My code look's like this:
from urllib.request import urlopen as uReg
my_url = 'http://www.nasdaqomxnordic.com/aktier'
uClient = uReg(my_url)
Any ideas what would cause just this 1 page to give me an error?
Use Requests not urllib.
>>> import requests
>>> my_url = 'http://www.nasdaqomxnordic.com/aktier'
>>> r = requests.get(my_url)
>>> r.status_code
200
Basic getting title.
import requests
from bs4 import BeautifulSoup

url = 'http://www.nasdaqomxnordic.com/aktier'
url_get = requests.get(url)
soup = BeautifulSoup(url_get.content, 'lxml')
print(soup.find('title').text)
Output:
Shares - share prices for all companies listed on NASDAQ OMX Nordic - Nasdaq
Sites like this us a lot of JavaScripts,so look if there is a API that eg give JSON back.
Plain scraping so may you need Selenium to get JavaScripts content.
use requests:
>>> import requests                                       
>>> my_url = 'http://www.nasdaqomxnordic.com/aktier'      
>>> response = requests.get(my_url, allow_redirects=False)

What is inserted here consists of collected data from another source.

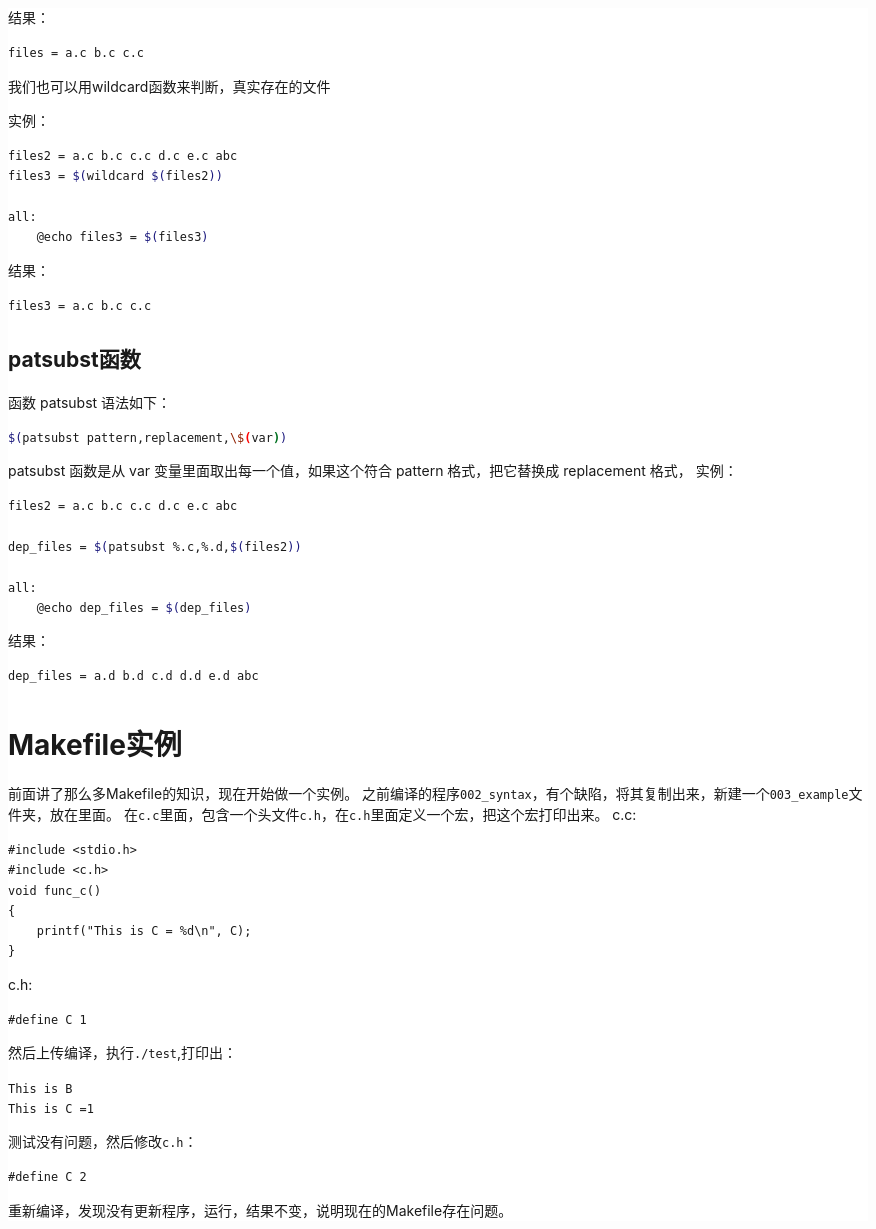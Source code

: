 结果：
```bash
files = a.c b.c c.c
```
我们也可以用wildcard函数来判断，真实存在的文件

实例：
```bash
files2 = a.c b.c c.c d.c e.c abc
files3 = $(wildcard $(files2))

all:
	@echo files3 = $(files3)
```
结果：
```bash
files3 = a.c b.c c.c
```
## patsubst函数
函数 patsubst 语法如下：
```bash
$(patsubst pattern,replacement,\$(var))
```
patsubst 函数是从 var 变量里面取出每一个值，如果这个符合 pattern 格式，把它替换成 replacement 格式，
实例：
```bash
files2 = a.c b.c c.c d.c e.c abc

dep_files = $(patsubst %.c,%.d,$(files2))

all:
	@echo dep_files = $(dep_files)
```

结果：
```bash
dep_files = a.d b.d c.d d.d e.d abc
```

# Makefile实例 #
前面讲了那么多Makefile的知识，现在开始做一个实例。
之前编译的程序`002_syntax`，有个缺陷，将其复制出来，新建一个`003_example`文件夹，放在里面。
在`c.c`里面，包含一个头文件`c.h`，在`c.h`里面定义一个宏，把这个宏打印出来。
c.c:
```
#include <stdio.h>
#include <c.h>
void func_c()
{
	printf("This is C = %d\n", C);
}
```
c.h:
```
#define C 1
```
然后上传编译，执行`./test`,打印出：
```
This is B
This is C =1
```
测试没有问题，然后修改`c.h`：
```
#define C 2
```
重新编译，发现没有更新程序，运行，结果不变，说明现在的Makefile存在问题。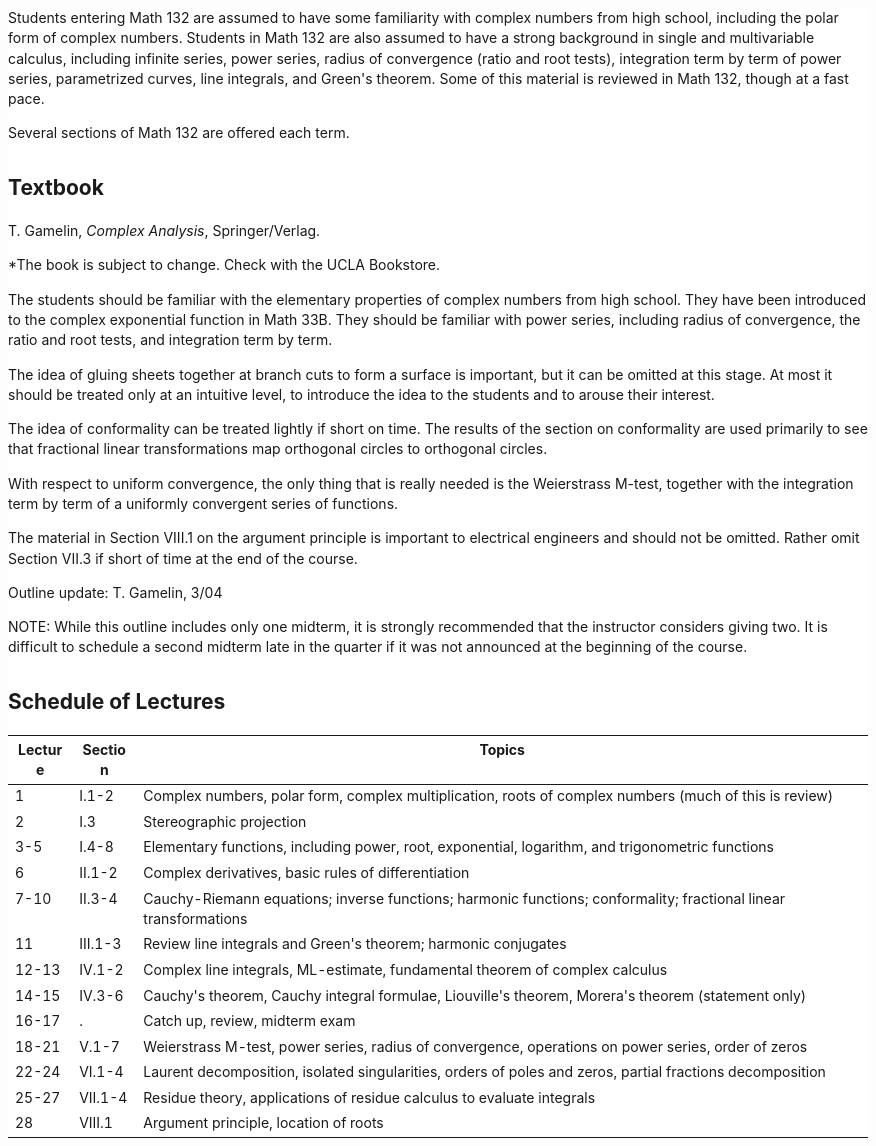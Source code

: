 Students entering Math 132 are assumed to have some familiarity with complex numbers from high school, including the polar form of complex numbers. Students in Math 132 are also assumed to have a strong background in single and multivariable calculus, including infinite series, power series, radius of convergence (ratio and root tests), integration term by term of power series, parametrized curves, line integrals, and Green's theorem. Some of this material is reviewed in Math 132, though at a fast pace.

Several sections of Math 132 are offered each term.

## Textbook

T. Gamelin, *Complex Analysis*, Springer/Verlag.

*The book is subject to change. Check with the UCLA Bookstore.

The students should be familiar with the elementary properties of complex numbers from high school. They have been introduced to the complex exponential function in Math 33B. They should be familiar with power series, including radius of convergence, the ratio and root tests, and integration term by term.

The idea of gluing sheets together at branch cuts to form a surface is important, but it can be omitted at this stage. At most it should be treated only at an intuitive level, to introduce the idea to the students and to arouse their interest.

The idea of conformality can be treated lightly if short on time. The results of the section on conformality are used primarily to see that fractional linear transformations map orthogonal circles to orthogonal circles.

With respect to uniform convergence, the only thing that is really needed is the Weierstrass M-test, together with the integration term by term of a uniformly convergent series of functions.

The material in Section VIII.1 on the argument principle is important to electrical engineers and should not be omitted. Rather omit Section VII.3 if short of time at the end of the course.

Outline update: T. Gamelin, 3/04

NOTE: While this outline includes only one midterm, it is strongly recommended that the instructor considers giving two. It is difficult to schedule a second midterm late in the quarter if it was not announced at the beginning of the course.

## Schedule of Lectures

| Lecture | Section | Topics                                                       |
| ------- | ------- | ------------------------------------------------------------ |
| 1       | I.1-2   | Complex numbers, polar form, complex multiplication, roots of complex numbers (much of this is review) |
| 2       | I.3     | Stereographic projection                                     |
| 3-5     | I.4-8   | Elementary functions, including power, root, exponential, logarithm, and trigonometric functions |
| 6       | II.1-2  | Complex derivatives, basic rules of differentiation          |
| 7-10    | II.3-4  | Cauchy-Riemann equations; inverse functions; harmonic functions; conformality; fractional linear transformations |
| 11      | III.1-3 | Review line integrals and Green's theorem; harmonic conjugates |
| 12-13   | IV.1-2  | Complex line integrals, ML-estimate, fundamental theorem of complex calculus |
| 14-15   | IV.3-6  | Cauchy's theorem, Cauchy integral formulae, Liouville's theorem, Morera's theorem (statement only) |
| 16-17   | .       | Catch up, review, midterm exam                               |
| 18-21   | V.1-7   | Weierstrass M-test, power series, radius of convergence, operations on power series, order of zeros |
| 22-24   | VI.1-4  | Laurent decomposition, isolated singularities, orders of poles and zeros, partial fractions decomposition |
| 25-27   | VII.1-4 | Residue theory, applications of residue calculus to evaluate integrals |
| 28      | VIII.1  | Argument principle, location of roots                        |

>>> if response.status_code == 200:                       
...     uClient = response.content                        
... else:                                                 
...     print('Transfer error')                           
...
>>>
Race posting...
Thanks to both of you.

And yes Snipsatt they have an API, but it's expensive and I actually use this mostly to learn another part of programming.